- [WORK INSTRUCTION]: The answer must be an exact copy of every record below.

(Source records)
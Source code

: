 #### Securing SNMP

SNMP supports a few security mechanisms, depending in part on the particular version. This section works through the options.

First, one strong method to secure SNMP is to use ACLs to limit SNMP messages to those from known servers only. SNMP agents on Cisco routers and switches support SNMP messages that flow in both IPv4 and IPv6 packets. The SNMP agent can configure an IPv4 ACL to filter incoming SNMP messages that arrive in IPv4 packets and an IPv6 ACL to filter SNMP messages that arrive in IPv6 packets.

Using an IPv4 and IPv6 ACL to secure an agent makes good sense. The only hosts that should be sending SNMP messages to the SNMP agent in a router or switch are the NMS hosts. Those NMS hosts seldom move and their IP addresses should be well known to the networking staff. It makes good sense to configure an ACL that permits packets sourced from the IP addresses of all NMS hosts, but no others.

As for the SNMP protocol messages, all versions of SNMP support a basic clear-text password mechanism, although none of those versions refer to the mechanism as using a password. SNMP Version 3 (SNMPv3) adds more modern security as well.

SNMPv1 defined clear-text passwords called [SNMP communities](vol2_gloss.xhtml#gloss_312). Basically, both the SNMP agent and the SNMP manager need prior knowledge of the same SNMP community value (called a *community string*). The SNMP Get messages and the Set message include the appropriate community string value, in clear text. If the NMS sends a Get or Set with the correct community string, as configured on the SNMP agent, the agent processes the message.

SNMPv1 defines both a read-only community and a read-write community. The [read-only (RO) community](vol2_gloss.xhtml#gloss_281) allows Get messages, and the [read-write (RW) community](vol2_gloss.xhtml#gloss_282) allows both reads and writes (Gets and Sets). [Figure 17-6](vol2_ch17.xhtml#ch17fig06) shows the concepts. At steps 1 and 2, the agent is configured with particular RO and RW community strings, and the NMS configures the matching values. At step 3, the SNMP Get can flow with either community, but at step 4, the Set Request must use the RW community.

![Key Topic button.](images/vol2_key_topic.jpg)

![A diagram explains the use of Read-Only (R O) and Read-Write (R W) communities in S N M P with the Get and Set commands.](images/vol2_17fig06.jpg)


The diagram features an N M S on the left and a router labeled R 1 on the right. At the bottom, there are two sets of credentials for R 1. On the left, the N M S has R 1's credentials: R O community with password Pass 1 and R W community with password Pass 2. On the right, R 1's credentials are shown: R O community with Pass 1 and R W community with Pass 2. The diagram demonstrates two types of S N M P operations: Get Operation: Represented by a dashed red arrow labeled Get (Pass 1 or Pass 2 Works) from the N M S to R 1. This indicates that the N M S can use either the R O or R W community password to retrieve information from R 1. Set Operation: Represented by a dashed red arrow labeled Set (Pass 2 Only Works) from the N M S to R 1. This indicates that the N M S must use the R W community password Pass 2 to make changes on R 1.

- [ANSWER]:
Source code

: #### Securing SNMP

SNMP supports a few security mechanisms, depending in part on the particular version. This section works through the options.

First, one strong method to secure SNMP is to use ACLs to limit SNMP messages to those from known servers only. SNMP agents on Cisco routers and switches support SNMP messages that flow in both IPv4 and IPv6 packets. The SNMP agent can configure an IPv4 ACL to filter incoming SNMP messages that arrive in IPv4 packets and an IPv6 ACL to filter SNMP messages that arrive in IPv6 packets.

Using an IPv4 and IPv6 ACL to secure an agent makes good sense. The only hosts that should be sending SNMP messages to the SNMP agent in a router or switch are the NMS hosts. Those NMS hosts seldom move and their IP addresses should be well known to the networking staff. It makes good sense to configure an ACL that permits packets sourced from the IP addresses of all NMS hosts, but no others.

As for the SNMP protocol messages, all versions of SNMP support a basic clear-text password mechanism, although none of those versions refer to the mechanism as using a password. SNMP Version 3 (SNMPv3) adds more modern security as well.

SNMPv1 defined clear-text passwords called [SNMP communities](vol2_gloss.xhtml#gloss_312). Basically, both the SNMP agent and the SNMP manager need prior knowledge of the same SNMP community value (called a *community string*). The SNMP Get messages and the Set message include the appropriate community string value, in clear text. If the NMS sends a Get or Set with the correct community string, as configured on the SNMP agent, the agent processes the message.

SNMPv1 defines both a read-only community and a read-write community. The [read-only (RO) community](vol2_gloss.xhtml#gloss_281) allows Get messages, and the [read-write (RW) community](vol2_gloss.xhtml#gloss_282) allows both reads and writes (Gets and Sets). [Figure 17-6](vol2_ch17.xhtml#ch17fig06) shows the concepts. At steps 1 and 2, the agent is configured with particular RO and RW community strings, and the NMS configures the matching values. At step 3, the SNMP Get can flow with either community, but at step 4, the Set Request must use the RW community.

![Key Topic button.](images/vol2_key_topic.jpg)

![A diagram explains the use of Read-Only (R O) and Read-Write (R W) communities in S N M P with the Get and Set commands.](images/vol2_17fig06.jpg)


The diagram features an N M S on the left and a router labeled R 1 on the right. At the bottom, there are two sets of credentials for R 1. On the left, the N M S has R 1's credentials: R O community with password Pass 1 and R W community with password Pass 2. On the right, R 1's credentials are shown: R O community with Pass 1 and R W community with Pass 2. The diagram demonstrates two types of S N M P operations: Get Operation: Represented by a dashed red arrow labeled Get (Pass 1 or Pass 2 Works) from the N M S to R 1. This indicates that the N M S can use either the R O or R W community password to retrieve information from R 1. Set Operation: Represented by a dashed red arrow labeled Set (Pass 2 Only Works) from the N M S to R 1. This indicates that the N M S must use the R W community password Pass 2 to make changes on R 1.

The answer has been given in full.